- **What the task asks**: Among the entries below, the lines from the one with "1. 测试环境创建创建问题修复等" up to and including the one with "Une fois la" are to be restated exactly, without pictures.

*** Information shown ***

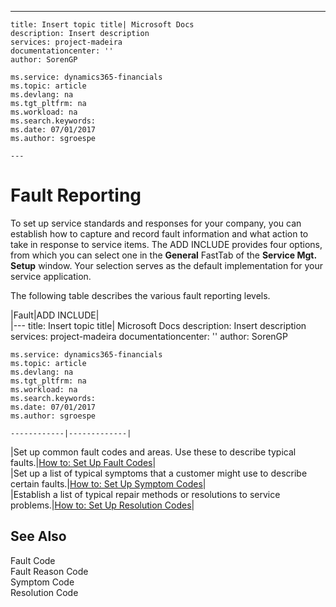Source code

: ---
    title: Insert topic title| Microsoft Docs
    description: Insert description
    services: project-madeira
    documentationcenter: ''
    author: SorenGP

    ms.service: dynamics365-financials
    ms.topic: article
    ms.devlang: na
    ms.tgt_pltfrm: na
    ms.workload: na
    ms.search.keywords:
    ms.date: 07/01/2017
    ms.author: sgroespe

    ---
# Fault Reporting
To set up service standards and responses for your company, you can establish how to capture and record fault information and what action to take in response to service items. The ADD INCLUDE<!--[!INCLUDE[demolong](../../includes/navnow_md.md)]--> provides four options, from which you can select one in the **General** FastTab of the **Service Mgt. Setup** window. Your selection serves as the default implementation for your service application.  
  
 The following table describes the various fault reporting levels.  
  
|Fault|ADD INCLUDE<!--[!INCLUDE[bp_tabledescription](../../includes/bp_tabledescription_md.md)]-->|  
|---
    title: Insert topic title| Microsoft Docs
    description: Insert description
    services: project-madeira
    documentationcenter: ''
    author: SorenGP

    ms.service: dynamics365-financials
    ms.topic: article
    ms.devlang: na
    ms.tgt_pltfrm: na
    ms.workload: na
    ms.search.keywords:
    ms.date: 07/01/2017
    ms.author: sgroespe

    ------------|-------------|  
|Set up common fault codes and areas. Use these to describe typical faults.|[How to: Set Up Fault Codes](../FullExperience/how-to-set-up-fault-codes.md)|  
|Set up a list of typical symptoms that a customer might use to describe certain faults.|[How to: Set Up Symptom Codes](../FullExperience/how-to-set-up-symptom-codes.md)|  
|Establish a list of typical repair methods or resolutions to service problems.|[How to: Set Up Resolution Codes](../FullExperience/how-to-set-up-resolution-codes.md)|  
  
## See Also  
 Fault Code   
 Fault Reason Code   
 Symptom Code   
 Resolution Code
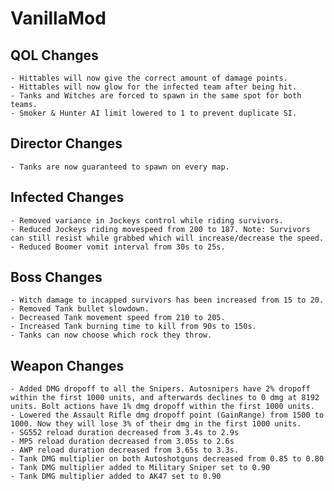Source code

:# VanillaMod

## **QOL Changes**
	- Hittables will now give the correct amount of damage points.
	- Hittables will now glow for the infected team after being hit.
	- Tanks and Witches are forced to spawn in the same spot for both teams.
	- Smoker & Hunter AI limit lowered to 1 to prevent duplicate SI.

## **Director Changes**
	- Tanks are now guaranteed to spawn on every map.

## **Infected Changes**
	- Removed variance in Jockeys control while riding survivors.
	- Reduced Jockeys riding movespeed from 200 to 187. Note: Survivors can still resist while grabbed which will increase/decrease the speed.
	- Reduced Boomer vomit interval from 30s to 25s.
	
## **Boss Changes**
	- Witch damage to incapped survivors has been increased from 15 to 20.
	- Removed Tank bullet slowdown.
	- Decreased Tank movement speed from 210 to 205.
	- Increased Tank burning time to kill from 90s to 150s.
	- Tanks can now choose which rock they throw.

## **Weapon Changes**
	- Added DMG dropoff to all the Snipers. Autosnipers have 2% dropoff within the first 1000 units, and afterwards declines to 0 dmg at 8192 units. Bolt actions have 1% dmg dropoff within the first 1000 units.
	- Lowered the Assault Rifle dmg dropoff point (GainRange) from 1500 to 1000. Now they will lose 3% of their dmg in the first 1000 units.
	- SG552 reload duration decreased from 3.4s to 2.9s
	- MP5 reload duration decreased from 3.05s to 2.6s
	- AWP reload duration decreased from 3.65s to 3.3s.
	- Tank DMG multiplier on both Autoshotguns decreased from 0.85 to 0.80
	- Tank DMG multiplier added to Military Sniper set to 0.90
	- Tank DMG multiplier added to AK47 set to 0.90
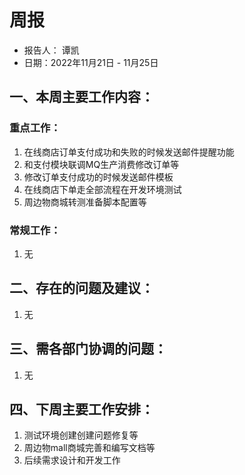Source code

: # 周报

- 报告人： 谭凯
- 日期：2022年11月21日 - 11月25日

## 一、本周主要工作内容：

### 重点工作：

1. 在线商店订单支付成功和失败的时候发送邮件提醒功能
2. 和支付模块联调MQ生产消费修改订单等
3. 修改订单支付成功的时候发送邮件模板
4. 在线商店下单走全部流程在开发环境测试
5. 周边物商城转测准备脚本配置等

### 常规工作：

1. 无

## 二、存在的问题及建议：

1. 无

## 三、需各部门协调的问题：

1. 无

## 四、下周主要工作安排：

1. 测试环境创建创建问题修复等
2. 周边物mall商城完善和编写文档等
3. 后续需求设计和开发工作
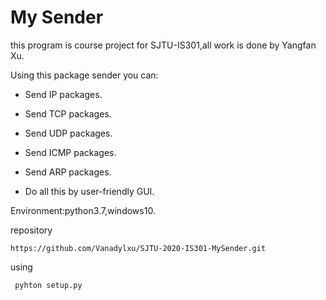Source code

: # My Sender #

this program is course project for SJTU-IS301,all work is done by Yangfan Xu.

Using this package sender you can:

* Send IP packages.

* Send TCP packages.

* Send UDP packages.

* Send ICMP packages.

* Send ARP packages.

* Do  all this by user-friendly GUI.

  

Environment:python3.7,windows10.

repository

`https://github.com/Vanadylxu/SJTU-2020-IS301-MySender.git`

using 

` pyhton setup.py` 

 





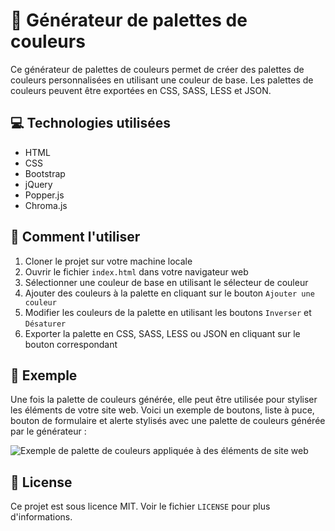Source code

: # 🎨 Générateur de palettes de couleurs

Ce générateur de palettes de couleurs permet de créer des palettes de couleurs personnalisées en utilisant une couleur de base. Les palettes de couleurs peuvent être exportées en CSS, SASS, LESS et JSON.

## 💻 Technologies utilisées

- HTML
- CSS
- Bootstrap
- jQuery
- Popper.js
- Chroma.js

## 🚀 Comment l'utiliser

1. Cloner le projet sur votre machine locale
2. Ouvrir le fichier `index.html` dans votre navigateur web
3. Sélectionner une couleur de base en utilisant le sélecteur de couleur
4. Ajouter des couleurs à la palette en cliquant sur le bouton `Ajouter une couleur`
5. Modifier les couleurs de la palette en utilisant les boutons `Inverser` et `Désaturer`
6. Exporter la palette en CSS, SASS, LESS ou JSON en cliquant sur le bouton correspondant

## 🎨 Exemple

Une fois la palette de couleurs générée, elle peut être utilisée pour styliser les éléments de votre site web. Voici un exemple de boutons, liste à puce, bouton de formulaire et alerte stylisés avec une palette de couleurs générée par le générateur :

![Exemple de palette de couleurs appliquée à des éléments de site web](example.png)

## 📝 License

Ce projet est sous licence MIT. Voir le fichier `LICENSE` pour plus d'informations.
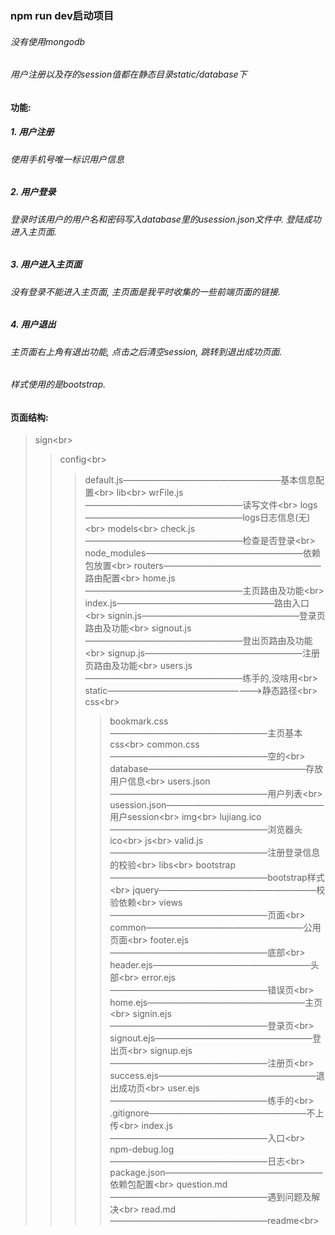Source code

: ### npm run dev启动项目

###### 没有使用mongodb
###### 用户注册以及存的session值都在静态目录static/database下

#### 功能:
##### 1. 用户注册
###### 使用手机号唯一标识用户信息
##### 2. 用户登录
###### 登录时该用户的用户名和密码写入database里的usession.json文件中. 登陆成功进入主页面.
##### 3. 用户进入主页面
###### 没有登录不能进入主页面, 主页面是我平时收集的一些前端页面的链接.
##### 4. 用户退出
###### 主页面右上角有退出功能, 点击之后清空session, 跳转到退出成功页面.

###### 样式使用的是bootstrap.


#### 页面结构:
>sign\<br>
>>config\<br>
>>>default.js——————————————————基本信息配置\<br>
>>lib\<br>
>>>wrFile.js——————————————————读写文件\<br>
>>logs——————————————————logs日志信息(无)\<br>
>>models\<br>
>>>check.js——————————————————检查是否登录\<br>
>>node_modules——————————————————依赖包放置\<br>
>>routers——————————————————路由配置\<br>
>>>home.js——————————————————主页路由及功能\<br>
>>>index.js——————————————————路由入口\<br>
>>>signin.js——————————————————登录页路由及功能\<br>
>>>signout.js——————————————————登出页路由及功能\<br>
>>>signup.js——————————————————注册页路由及功能\<br>
>>>users.js——————————————————练手的,没啥用\<br>
>>static——————————————————>静态路径\<br>
>>>css\<br>
>>>>bookmark.css——————————————————主页基本css\<br>
>>>>common.css——————————————————空的\<br>
>>>database——————————————————存放用户信息\<br>
>>>>users.json——————————————————用户列表\<br>
>>>>usession.json——————————————————用户session\<br>
>>>img\<br>
>>>>lujiang.ico——————————————————浏览器头ico\<br>
>>>js\<br>
>>>>valid.js——————————————————注册登录信息的校验\<br>
>>>libs\<br>
>>>>bootstrap——————————————————bootstrap样式\<br>
>>>>jquery——————————————————校验依赖\<br>
>>views——————————————————页面\<br>
>>>common——————————————————公用页面\<br>
>>>>footer.ejs——————————————————底部\<br>
>>>>header.ejs——————————————————头部\<br>
>>>error.ejs——————————————————错误页\<br>
>>>home.ejs——————————————————主页\<br>
>>>signin.ejs——————————————————登录页\<br>
>>>signout.ejs——————————————————登出页\<br>
>>>signup.ejs——————————————————注册页\<br>
>>>success.ejs——————————————————退出成功页\<br>
>>>user.ejs——————————————————练手的\<br>
>>.gitignore——————————————————不上传\<br>
>>index.js——————————————————入口\<br>
>>npm-debug.log——————————————————日志\<br>
>>package.json——————————————————依赖包配置\<br>
>>question.md——————————————————遇到问题及解决\<br>
>>read.md——————————————————readme\<br>



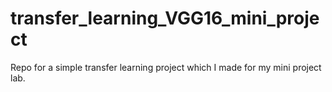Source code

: # transfer_learning_VGG16_mini_project


Repo for a simple transfer learning project which I made for my mini project lab.
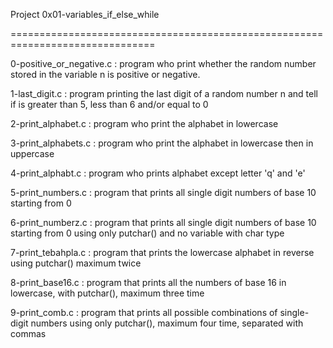 Project 0x01-variables_if_else_while

===============================================================================

0-positive_or_negative.c : program who print whether the random number stored in the variable n is positive or negative.

1-last_digit.c : program printing the last digit of a random number n and tell if is greater than 5, less than 6 and/or equal to 0

2-print_alphabet.c : program who print the alphabet in lowercase

3-print_alphabets.c : program who print the alphabet in lowercase then in uppercase

4-print_alphabt.c : program who prints alphabet except letter 'q' and 'e'

5-print_numbers.c : program that prints all single digit numbers of base 10 starting from 0

6-print_numberz.c :  program that prints all single digit numbers of base 10 starting from 0 using only putchar() and no variable with char type

7-print_tebahpla.c : program that prints the lowercase alphabet in reverse using putchar() maximum twice

8-print_base16.c :  program that prints all the numbers of base 16 in lowercase, with putchar(), maximum three time

9-print_comb.c : program that prints all possible combinations of single-digit numbers using only putchar(), maximum four time, separated with commas

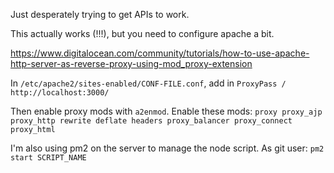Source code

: Just desperately trying to get APIs to work.

This actually works (!!!), but you need to configure apache a bit.

https://www.digitalocean.com/community/tutorials/how-to-use-apache-http-server-as-reverse-proxy-using-mod_proxy-extension

In `/etc/apache2/sites-enabled/CONF-FILE.conf`, add in `ProxyPass / http://localhost:3000/`

Then enable proxy mods with `a2enmod`. Enable these mods: `proxy proxy_ajp proxy_http rewrite deflate headers proxy_balancer proxy_connect proxy_html`

I'm also using pm2 on the server to manage the node script. As git user: `pm2 start SCRIPT_NAME`

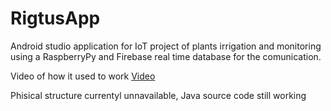 # RigtusApp

Android studio application for IoT project of plants irrigation and monitoring using a RaspberryPy and Firebase real time database for the comunication.

Video of how it used to work [Video](https://www.youtube.com/watch?v=DtjnZbzcg1I&t=327s)


Phisical structure currentyl unnavailable, Java source code still working


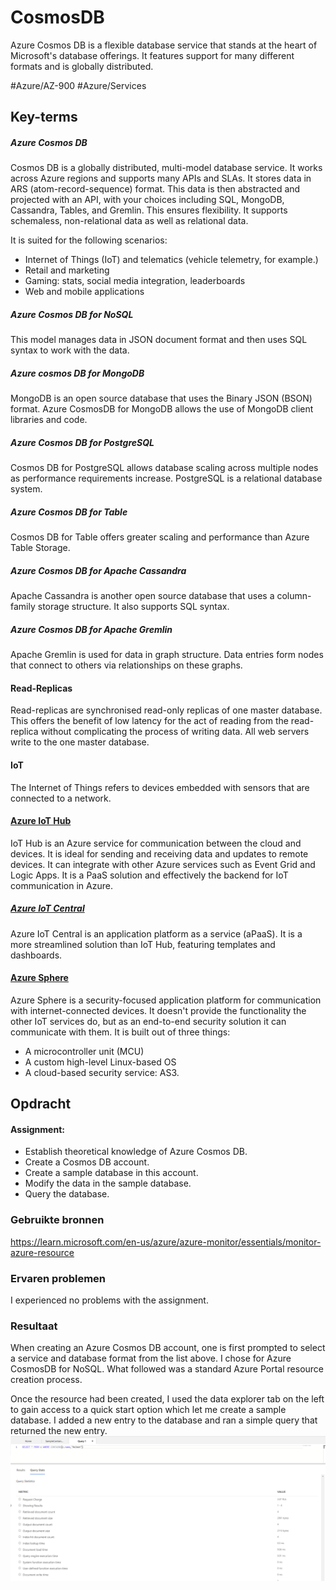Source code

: # CosmosDB
Azure Cosmos DB is a flexible database service that stands at the heart of Microsoft's database offerings. It features support for many different formats and is globally distributed.

#Azure/AZ-900 #Azure/Services 

## Key-terms
##### Azure Cosmos DB
Cosmos DB is a globally distributed, multi-model database service. It works across Azure regions and supports many APIs and SLAs. It stores data in ARS (atom-record-sequence) format. This data is then abstracted and projected with an API, with your choices including SQL, MongoDB, Cassandra, Tables, and Gremlin. This ensures flexibility. It supports schemaless, non-relational data as well as relational data.

It is suited for the following scenarios:
* Internet of Things (IoT) and telematics (vehicle telemetry, for example.)
* Retail and marketing
* Gaming: stats, social media integration, leaderboards
* Web and mobile applications

##### Azure Cosmos DB for NoSQL
This model manages data in JSON document format and then uses SQL syntax to work with the data.

##### Azure cosmos DB for MongoDB
MongoDB is an open source database that uses the Binary JSON (BSON) format. Azure CosmosDB for MongoDB allows the use of MongoDB client libraries and code.

##### Azure Cosmos DB for PostgreSQL
Cosmos DB for PostgreSQL allows database scaling across multiple nodes as performance requirements increase. PostgreSQL is a relational database system.

##### Azure Cosmos DB for Table
Cosmos DB for Table offers greater scaling and performance than Azure Table Storage.

##### Azure Cosmos DB for Apache Cassandra
Apache Cassandra is another open source database that uses a column-family storage structure. It also supports SQL syntax.

##### Azure Cosmos DB for Apache Gremlin
Apache Gremlin is used for data in graph structure. Data entries form nodes that connect to others via relationships on these graphs.

#### Read-Replicas
Read-replicas are synchronised read-only replicas of one master database. This offers the benefit of low latency for the act of reading from the read-replica without complicating the process of writing data. All web servers write to the one master database.

#### IoT
The Internet of Things refers to devices embedded with sensors that are connected to a network.

#### [Azure IoT Hub](https://learn.microsoft.com/en-us/azure/iot-hub/iot-concepts-and-iot-hub)
IoT Hub is an Azure service for communication between the cloud and devices. It is ideal for sending and receiving data and updates to remote devices. It can integrate with other Azure services such as Event Grid and Logic Apps. It is a PaaS solution and effectively the backend for IoT communication in Azure.

##### [Azure IoT Central](https://learn.microsoft.com/en-us/azure/iot-central/core/overview-iot-central)
Azure IoT Central is an application platform as a service (aPaaS). It is a more streamlined solution than IoT Hub, featuring templates and dashboards.

#### [Azure Sphere](https://learn.microsoft.com/en-us/azure-sphere/)
Azure Sphere is a security-focused application platform for communication with internet-connected devices. It doesn't provide the functionality the other IoT services do, but as an end-to-end security solution it can communicate with them. It is built out of three things:
* A microcontroller unit (MCU)
* A custom high-level Linux-based OS
* A cloud-based security service: AS3.

## Opdracht
#### Assignment:
* Establish theoretical knowledge of Azure Cosmos DB.
* Create a Cosmos DB account.
* Create a sample database in this account.
* Modify the data in the sample database.
* Query the database.
### Gebruikte bronnen
https://learn.microsoft.com/en-us/azure/azure-monitor/essentials/monitor-azure-resource

### Ervaren problemen
I experienced no problems with the assignment.

### Resultaat
When creating an Azure Cosmos DB account, one is first prompted to select a service and database format from the list above. I chose for Azure CosmosDB for NoSQL. What followed was a standard Azure Portal resource creation process.

Once the resource had been created, I used the data explorer tab on the left to gain access to a quick start option which let me create a sample database. I added a new entry to the database and ran a simple query that returned the new entry.  
![ss1](../../00_includes/AZ-14_screenshot1.png)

*** End of Information shown ***

- **Result**:
1. 测试环境创建创建问题修复等
2. 周边物mall商城完善和编写文档等
3. 后续需求设计和开发工作
Source code

: # My Sender #

this program is course project for SJTU-IS301,all work is done by Yangfan Xu.

Using this package sender you can:

* Send IP packages.

* Send TCP packages.

* Send UDP packages.

* Send ICMP packages.

* Send ARP packages.

* Do  all this by user-friendly GUI.

  

Environment:python3.7,windows10.

repository

`https://github.com/Vanadylxu/SJTU-2020-IS301-MySender.git`

using 

` pyhton setup.py` 

 





Source code

: # 🎨 Générateur de palettes de couleurs

Ce générateur de palettes de couleurs permet de créer des palettes de couleurs personnalisées en utilisant une couleur de base. Les palettes de couleurs peuvent être exportées en CSS, SASS, LESS et JSON.

## 💻 Technologies utilisées

- HTML
- CSS
- Bootstrap
- jQuery
- Popper.js
- Chroma.js

## 🚀 Comment l'utiliser

1. Cloner le projet sur votre machine locale
2. Ouvrir le fichier `index.html` dans votre navigateur web
3. Sélectionner une couleur de base en utilisant le sélecteur de couleur
4. Ajouter des couleurs à la palette en cliquant sur le bouton `Ajouter une couleur`
5. Modifier les couleurs de la palette en utilisant les boutons `Inverser` et `Désaturer`
6. Exporter la palette en CSS, SASS, LESS ou JSON en cliquant sur le bouton correspondant

## 🎨 Exemple

Une fois la palette de couleurs générée, elle peut être utilisée pour styliser les éléments de votre site web. Voici un exemple de boutons, liste à puce, bouton de formulaire et alerte stylisés avec une palette de couleurs générée par le générateur :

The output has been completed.